PROBLEM »
Only the pictures are to be left out, and the rest of the entries should be reproduced exactly.

ENTRIES SHOWN »
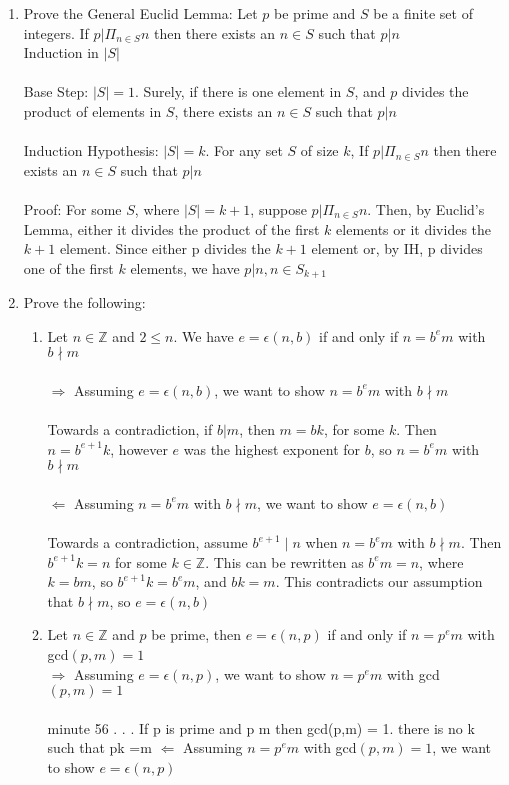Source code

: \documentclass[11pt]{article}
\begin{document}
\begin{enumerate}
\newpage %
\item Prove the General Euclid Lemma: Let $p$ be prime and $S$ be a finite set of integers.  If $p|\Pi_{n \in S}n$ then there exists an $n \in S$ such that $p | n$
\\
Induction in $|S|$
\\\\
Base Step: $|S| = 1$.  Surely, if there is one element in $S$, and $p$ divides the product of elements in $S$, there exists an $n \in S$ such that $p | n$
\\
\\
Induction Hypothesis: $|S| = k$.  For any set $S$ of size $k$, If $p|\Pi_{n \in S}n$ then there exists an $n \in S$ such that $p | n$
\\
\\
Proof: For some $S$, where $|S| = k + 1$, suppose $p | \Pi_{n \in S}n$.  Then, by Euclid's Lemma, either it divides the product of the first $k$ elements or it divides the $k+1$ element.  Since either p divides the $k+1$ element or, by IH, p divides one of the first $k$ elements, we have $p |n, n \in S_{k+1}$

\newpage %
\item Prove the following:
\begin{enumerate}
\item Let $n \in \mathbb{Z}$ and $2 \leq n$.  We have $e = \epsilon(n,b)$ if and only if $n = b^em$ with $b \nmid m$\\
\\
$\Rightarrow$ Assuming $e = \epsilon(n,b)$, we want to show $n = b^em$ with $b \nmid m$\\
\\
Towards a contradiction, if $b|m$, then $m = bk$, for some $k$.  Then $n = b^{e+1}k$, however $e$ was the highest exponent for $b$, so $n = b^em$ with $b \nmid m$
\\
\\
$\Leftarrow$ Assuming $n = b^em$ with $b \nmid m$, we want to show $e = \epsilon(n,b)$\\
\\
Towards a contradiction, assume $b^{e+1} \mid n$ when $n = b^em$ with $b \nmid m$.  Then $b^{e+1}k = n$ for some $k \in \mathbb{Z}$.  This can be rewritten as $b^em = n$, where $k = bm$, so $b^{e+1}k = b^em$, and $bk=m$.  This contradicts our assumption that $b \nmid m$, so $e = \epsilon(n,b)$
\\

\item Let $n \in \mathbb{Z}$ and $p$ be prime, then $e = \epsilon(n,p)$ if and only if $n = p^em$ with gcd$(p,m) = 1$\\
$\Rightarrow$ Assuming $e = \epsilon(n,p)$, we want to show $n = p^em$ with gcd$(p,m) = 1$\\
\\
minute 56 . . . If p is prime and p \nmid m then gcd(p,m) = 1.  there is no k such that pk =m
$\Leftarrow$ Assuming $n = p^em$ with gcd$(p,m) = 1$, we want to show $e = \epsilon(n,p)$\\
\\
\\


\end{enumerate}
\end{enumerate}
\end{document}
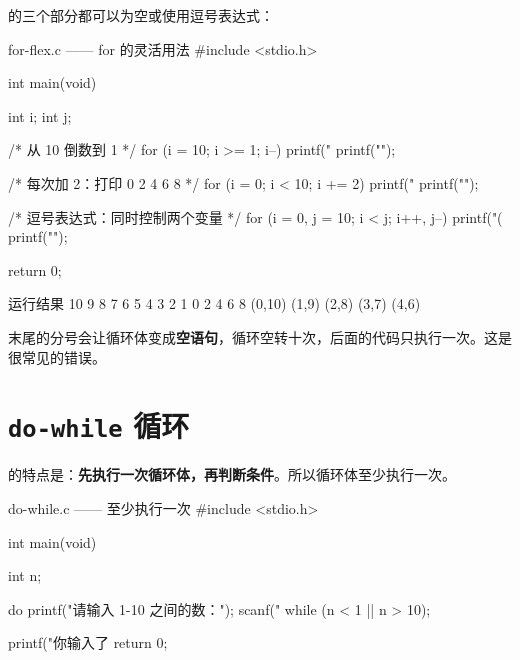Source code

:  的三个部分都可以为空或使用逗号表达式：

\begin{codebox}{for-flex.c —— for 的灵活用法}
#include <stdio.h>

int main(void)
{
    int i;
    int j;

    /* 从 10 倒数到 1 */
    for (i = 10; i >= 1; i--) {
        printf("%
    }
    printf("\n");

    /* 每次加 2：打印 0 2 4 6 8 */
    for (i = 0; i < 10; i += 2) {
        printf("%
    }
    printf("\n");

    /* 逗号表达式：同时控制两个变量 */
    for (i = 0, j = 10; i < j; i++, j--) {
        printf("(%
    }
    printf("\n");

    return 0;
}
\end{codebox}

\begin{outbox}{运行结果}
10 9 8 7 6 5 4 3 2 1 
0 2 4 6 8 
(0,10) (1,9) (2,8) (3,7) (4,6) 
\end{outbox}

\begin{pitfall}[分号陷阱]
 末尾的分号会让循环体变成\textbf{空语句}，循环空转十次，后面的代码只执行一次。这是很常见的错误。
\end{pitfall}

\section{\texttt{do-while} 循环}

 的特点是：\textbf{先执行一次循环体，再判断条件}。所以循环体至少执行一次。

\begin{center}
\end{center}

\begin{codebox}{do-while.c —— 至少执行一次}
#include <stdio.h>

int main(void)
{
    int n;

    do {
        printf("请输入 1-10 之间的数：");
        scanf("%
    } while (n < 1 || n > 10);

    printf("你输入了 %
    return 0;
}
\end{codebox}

EXERCISE RESULT »
Source code

: \documentclass[11pt]{article}
\begin{document}
\begin{enumerate}
\newpage %
\item Prove the General Euclid Lemma: Let $p$ be prime and $S$ be a finite set of integers.  If $p|\Pi_{n \in S}n$ then there exists an $n \in S$ such that $p | n$
\\
Induction in $|S|$
\\\\
Base Step: $|S| = 1$.  Surely, if there is one element in $S$, and $p$ divides the product of elements in $S$, there exists an $n \in S$ such that $p | n$
\\
\\
Induction Hypothesis: $|S| = k$.  For any set $S$ of size $k$, If $p|\Pi_{n \in S}n$ then there exists an $n \in S$ such that $p | n$
\\
\\
Proof: For some $S$, where $|S| = k + 1$, suppose $p | \Pi_{n \in S}n$.  Then, by Euclid's Lemma, either it divides the product of the first $k$ elements or it divides the $k+1$ element.  Since either p divides the $k+1$ element or, by IH, p divides one of the first $k$ elements, we have $p |n, n \in S_{k+1}$

\newpage %
\item Prove the following:
\begin{enumerate}
\item Let $n \in \mathbb{Z}$ and $2 \leq n$.  We have $e = \epsilon(n,b)$ if and only if $n = b^em$ with $b \nmid m$\\
\\
$\Rightarrow$ Assuming $e = \epsilon(n,b)$, we want to show $n = b^em$ with $b \nmid m$\\
\\
Towards a contradiction, if $b|m$, then $m = bk$, for some $k$.  Then $n = b^{e+1}k$, however $e$ was the highest exponent for $b$, so $n = b^em$ with $b \nmid m$
\\
\\
$\Leftarrow$ Assuming $n = b^em$ with $b \nmid m$, we want to show $e = \epsilon(n,b)$\\
\\
Towards a contradiction, assume $b^{e+1} \mid n$ when $n = b^em$ with $b \nmid m$.  Then $b^{e+1}k = n$ for some $k \in \mathbb{Z}$.  This can be rewritten as $b^em = n$, where $k = bm$, so $b^{e+1}k = b^em$, and $bk=m$.  This contradicts our assumption that $b \nmid m$, so $e = \epsilon(n,b)$
\\

\item Let $n \in \mathbb{Z}$ and $p$ be prime, then $e = \epsilon(n,p)$ if and only if $n = p^em$ with gcd$(p,m) = 1$\\
$\Rightarrow$ Assuming $e = \epsilon(n,p)$, we want to show $n = p^em$ with gcd$(p,m) = 1$\\
\\
minute 56 . . . If p is prime and p \nmid m then gcd(p,m) = 1.  there is no k such that pk =m
$\Leftarrow$ Assuming $n = p^em$ with gcd$(p,m) = 1$, we want to show $e = \epsilon(n,p)$\\
\\
\\


\end{enumerate}
\end{enumerate}
\end{document}
Source code

:  的三个部分都可以为空或使用逗号表达式：

\begin{codebox}{for-flex.c —— for 的灵活用法}
#include <stdio.h>

int main(void)
{
    int i;
    int j;

    /* 从 10 倒数到 1 */
    for (i = 10; i >= 1; i--) {
        printf("%
    }
    printf("\n");

    /* 每次加 2：打印 0 2 4 6 8 */
    for (i = 0; i < 10; i += 2) {
        printf("%
    }
    printf("\n");

    /* 逗号表达式：同时控制两个变量 */
    for (i = 0, j = 10; i < j; i++, j--) {
        printf("(%
    }
    printf("\n");

    return 0;
}
\end{codebox}

\begin{outbox}{运行结果}
10 9 8 7 6 5 4 3 2 1 
0 2 4 6 8 
(0,10) (1,9) (2,8) (3,7) (4,6) 
\end{outbox}

\begin{pitfall}[分号陷阱]
 末尾的分号会让循环体变成\textbf{空语句}，循环空转十次，后面的代码只执行一次。这是很常见的错误。
\end{pitfall}

\section{\texttt{do-while} 循环}

 的特点是：\textbf{先执行一次循环体，再判断条件}。所以循环体至少执行一次。

\begin{center}
\end{center}

\begin{codebox}{do-while.c —— 至少执行一次}
#include <stdio.h>

int main(void)
{
    int n;

    do {
        printf("请输入 1-10 之间的数：");
        scanf("%
    } while (n < 1 || n > 10);

    printf("你输入了 %
    return 0;
}
\end{codebox}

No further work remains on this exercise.